The Competition Act
The Competition Act (1985) is Canada's antitrust legislation. The purpose of this Act is to maintain and encourage fair competition in Canada. The Competition Bureau, an independent law enforcement agency, is responsible for administration and enforcement of the Competition Act. Its role is to promote and maintain fair competition so that Canadians can benefit from competitive prices, product choice and quality services.
The Competition Act contains provisions to prevent price fixing, price maintenance and abusive behaviour by any firm which results in the lessening of competition. The Act applies to all types of markets, not just gasoline markets.
Under the Competition Act, it is illegal for gasoline retailers to:
- Agree to fix prices or enter into other anti-competitive agreements;
- Try to influence another retailer's prices by agreement, threat or promise;
- Persuade wholesalers to cut off gasoline supplies to discount retailers because of the discounter's low prices.

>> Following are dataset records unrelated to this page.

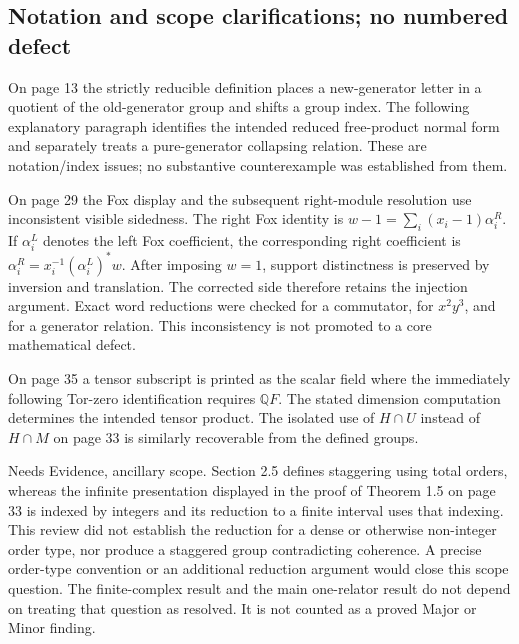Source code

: \documentclass[10pt]{article}
\begin{document}
\subsection*{Notation and scope clarifications; no numbered defect}
On page 13 the strictly reducible definition places a new-generator letter in a quotient of the old-generator group and shifts a group index. The following explanatory paragraph identifies the intended reduced free-product normal form and separately treats a pure-generator collapsing relation. These are notation/index issues; no substantive counterexample was established from them.\par
On page 29 the Fox display and the subsequent right-module resolution use inconsistent visible sidedness. The right Fox identity is \(w-1=\sum_i(x_i-1)\alpha_i^R\). If \(\alpha_i^L\) denotes the left Fox coefficient, the corresponding right coefficient is \(\alpha_i^R=x_i^{-1}(\alpha_i^L)^*w\). After imposing \(w=1\), support distinctness is preserved by inversion and translation. The corrected side therefore retains the injection argument. Exact word reductions were checked for a commutator, for \(x^2y^3\), and for a generator relation. This inconsistency is not promoted to a core mathematical defect.\par
On page 35 a tensor subscript is printed as the scalar field where the immediately following Tor-zero identification requires \(\mathbb QF\). The stated dimension computation determines the intended tensor product. The isolated use of \(H\cap U\) instead of \(H\cap M\) on page 33 is similarly recoverable from the defined groups.\par
Needs Evidence, ancillary scope. Section 2.5 defines staggering using total orders, whereas the infinite presentation displayed in the proof of Theorem 1.5 on page 33 is indexed by integers and its reduction to a finite interval uses that indexing. This review did not establish the reduction for a dense or otherwise non-integer order type, nor produce a staggered group contradicting coherence. A precise order-type convention or an additional reduction argument would close this scope question. The finite-complex result and the main one-relator result do not depend on treating that question as resolved. It is not counted as a proved Major or Minor finding.\par
\end{document}
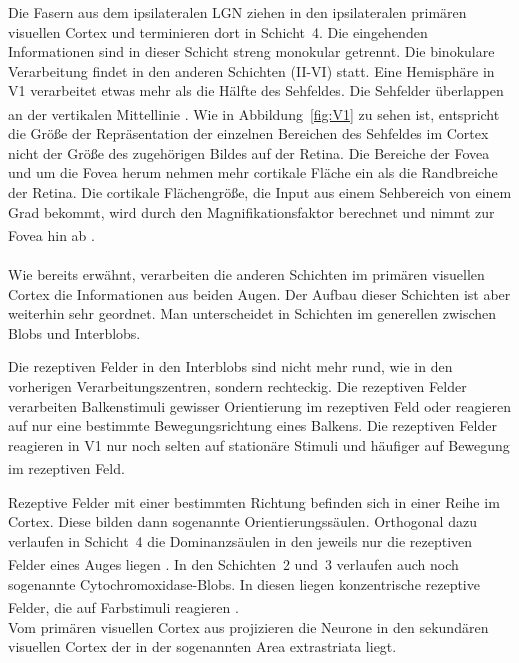 \documentclass[12pt,a4paper,pdftex]{article}
\begin{document}
Die Fasern aus dem ipsilateralen LGN ziehen in den ipsilateralen primären visuellen Cortex und terminieren dort in Schicht~4. Die eingehenden Informationen sind in dieser Schicht streng monokular getrennt. Die binokulare Verarbeitung findet in den anderen Schichten (II-VI) statt. Eine Hemisphäre in V1 verarbeitet etwas mehr als die Hälfte des Sehfeldes. Die Sehfelder überlappen an der vertikalen Mittellinie \textsuperscript{\cite[25]{kandel2013principles}}.
Wie in Abbildung~\ref{fig:V1} zu sehen ist, entspricht die Größe der Repräsentation der einzelnen Bereichen des Sehfeldes im Cortex nicht der Größe des zugehörigen Bildes auf der Retina. Die Bereiche der Fovea und um die Fovea herum nehmen mehr cortikale Fläche ein als die Randbreiche der Retina. Die cortikale Flächengröße, die Input aus einem Sehbereich von einem Grad bekommt, wird durch den Magnifikationsfaktor berechnet und nimmt zur Fovea hin ab \textsuperscript{\cite[25]{kandel2013principles}}.
\\
\\
\noindent Wie bereits erwähnt, verarbeiten die anderen Schichten im primären visuellen Cortex die Informationen aus beiden Augen. Der Aufbau dieser Schichten ist aber weiterhin sehr geordnet. Man unterscheidet in Schichten im generellen zwischen Blobs und Interblobs.

Die rezeptiven Felder in den Interblobs sind nicht mehr rund, wie in den vorherigen Verarbeitungszentren, sondern rechteckig. Die rezeptiven Felder verarbeiten Balkenstimuli gewisser Orientierung im rezeptiven Feld oder reagieren auf nur eine bestimmte Bewegungsrichtung eines Balkens. Die rezeptiven Felder reagieren in V1 nur noch selten auf stationäre Stimuli und häufiger auf Bewegung im rezeptiven Feld. \textsuperscript{\cite[18]{smith2008biology}}

Rezeptive Felder mit einer bestimmten Richtung befinden sich in einer Reihe im Cortex. Diese bilden dann sogenannte Orientierungssäulen. Orthogonal dazu verlaufen in Schicht~4 die Dominanzsäulen in den jeweils nur die rezeptiven Felder eines Auges liegen \textsuperscript{\cite[10]{neurowissenschaften_baer}}.
In den Schichten~2 und~3 verlaufen auch noch sogenannte Cytochromoxidase-Blobs. In diesen liegen konzentrische rezeptive Felder, die auf Farbstimuli reagieren \textsuperscript{\cite[18]{smith2008biology}}.\\

\noindent Vom primären visuellen Cortex aus projizieren die Neurone in den sekundären visuellen Cortex der in der sogenannten Area extrastriata liegt. 
\end{document}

Under the Act, gasoline wholesalers are prohibited from:
- Agreeing to fix prices or enter into other anti-competitive agreements;
- Trying to influence another retailer's prices by agreement, threat or promise;
- Refusing to supply a gasoline retailer just because that retailer charges low prices.
The Emergencies Act
The Emergencies Act (1985) empowers the Government of Canada to adopt special and temporary measures to ensure safety and security during a national emergency. A national emergency is one that seriously endangers the life, health or safety of Canadians or seriously threatens the ability of the Government of Canada to preserve sovereignty, security and territorial integrity of Canada.
In the event of such an emergency, the Government of Canada reserves the right to control or regulate any specified industry or service (and its equipment, facilities and inventory), including the oil and petroleum products market.